** Task to carry out **
Scan the entries for lines with the word "itemize" and copy those lines.

** Extracted data **
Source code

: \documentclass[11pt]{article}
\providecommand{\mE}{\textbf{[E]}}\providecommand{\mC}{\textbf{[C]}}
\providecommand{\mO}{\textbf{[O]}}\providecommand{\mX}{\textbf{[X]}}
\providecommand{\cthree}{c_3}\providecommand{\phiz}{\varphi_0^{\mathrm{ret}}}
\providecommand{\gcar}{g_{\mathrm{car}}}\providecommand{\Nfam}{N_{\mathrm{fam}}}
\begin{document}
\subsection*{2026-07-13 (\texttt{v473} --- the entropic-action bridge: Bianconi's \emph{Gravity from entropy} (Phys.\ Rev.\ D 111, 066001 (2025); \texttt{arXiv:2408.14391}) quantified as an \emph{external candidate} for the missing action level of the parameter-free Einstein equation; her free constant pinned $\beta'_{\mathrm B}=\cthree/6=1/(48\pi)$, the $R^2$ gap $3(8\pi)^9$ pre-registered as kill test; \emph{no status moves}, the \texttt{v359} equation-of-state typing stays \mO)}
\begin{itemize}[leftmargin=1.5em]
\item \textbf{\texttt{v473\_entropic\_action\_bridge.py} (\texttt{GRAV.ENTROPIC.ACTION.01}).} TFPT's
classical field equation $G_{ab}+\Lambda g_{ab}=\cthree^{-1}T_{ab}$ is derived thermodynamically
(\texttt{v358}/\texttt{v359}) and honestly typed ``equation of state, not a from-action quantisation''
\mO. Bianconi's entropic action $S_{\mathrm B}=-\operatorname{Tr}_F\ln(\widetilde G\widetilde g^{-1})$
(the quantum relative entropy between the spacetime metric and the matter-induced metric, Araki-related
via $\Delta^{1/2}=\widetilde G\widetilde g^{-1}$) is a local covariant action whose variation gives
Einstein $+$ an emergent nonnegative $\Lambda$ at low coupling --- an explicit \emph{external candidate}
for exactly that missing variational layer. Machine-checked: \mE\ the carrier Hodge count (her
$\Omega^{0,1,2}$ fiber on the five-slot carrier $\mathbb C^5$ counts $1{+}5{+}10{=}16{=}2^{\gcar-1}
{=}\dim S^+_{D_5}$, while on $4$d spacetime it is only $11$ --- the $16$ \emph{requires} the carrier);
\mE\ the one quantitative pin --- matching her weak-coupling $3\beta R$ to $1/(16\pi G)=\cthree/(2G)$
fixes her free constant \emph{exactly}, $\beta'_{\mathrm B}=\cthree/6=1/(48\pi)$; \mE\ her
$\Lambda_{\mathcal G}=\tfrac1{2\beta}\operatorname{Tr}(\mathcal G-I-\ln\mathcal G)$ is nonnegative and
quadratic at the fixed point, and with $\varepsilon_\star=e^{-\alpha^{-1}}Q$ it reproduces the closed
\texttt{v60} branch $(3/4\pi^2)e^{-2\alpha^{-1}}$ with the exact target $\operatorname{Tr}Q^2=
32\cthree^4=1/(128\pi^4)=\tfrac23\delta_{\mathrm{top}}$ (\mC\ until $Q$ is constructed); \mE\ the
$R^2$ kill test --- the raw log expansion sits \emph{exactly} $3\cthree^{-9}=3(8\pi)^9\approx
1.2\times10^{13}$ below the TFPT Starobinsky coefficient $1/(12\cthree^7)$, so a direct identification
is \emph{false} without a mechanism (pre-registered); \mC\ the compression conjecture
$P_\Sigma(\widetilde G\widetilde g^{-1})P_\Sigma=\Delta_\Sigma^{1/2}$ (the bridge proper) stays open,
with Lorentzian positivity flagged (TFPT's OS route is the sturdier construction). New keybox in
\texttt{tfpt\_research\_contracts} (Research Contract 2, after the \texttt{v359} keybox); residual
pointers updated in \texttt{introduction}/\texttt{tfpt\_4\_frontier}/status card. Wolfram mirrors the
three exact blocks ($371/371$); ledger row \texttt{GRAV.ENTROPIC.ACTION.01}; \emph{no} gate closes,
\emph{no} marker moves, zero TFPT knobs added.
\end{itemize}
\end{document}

** Result of this exercise **
\begin{itemize}[leftmargin=1.5em]
\end{itemize}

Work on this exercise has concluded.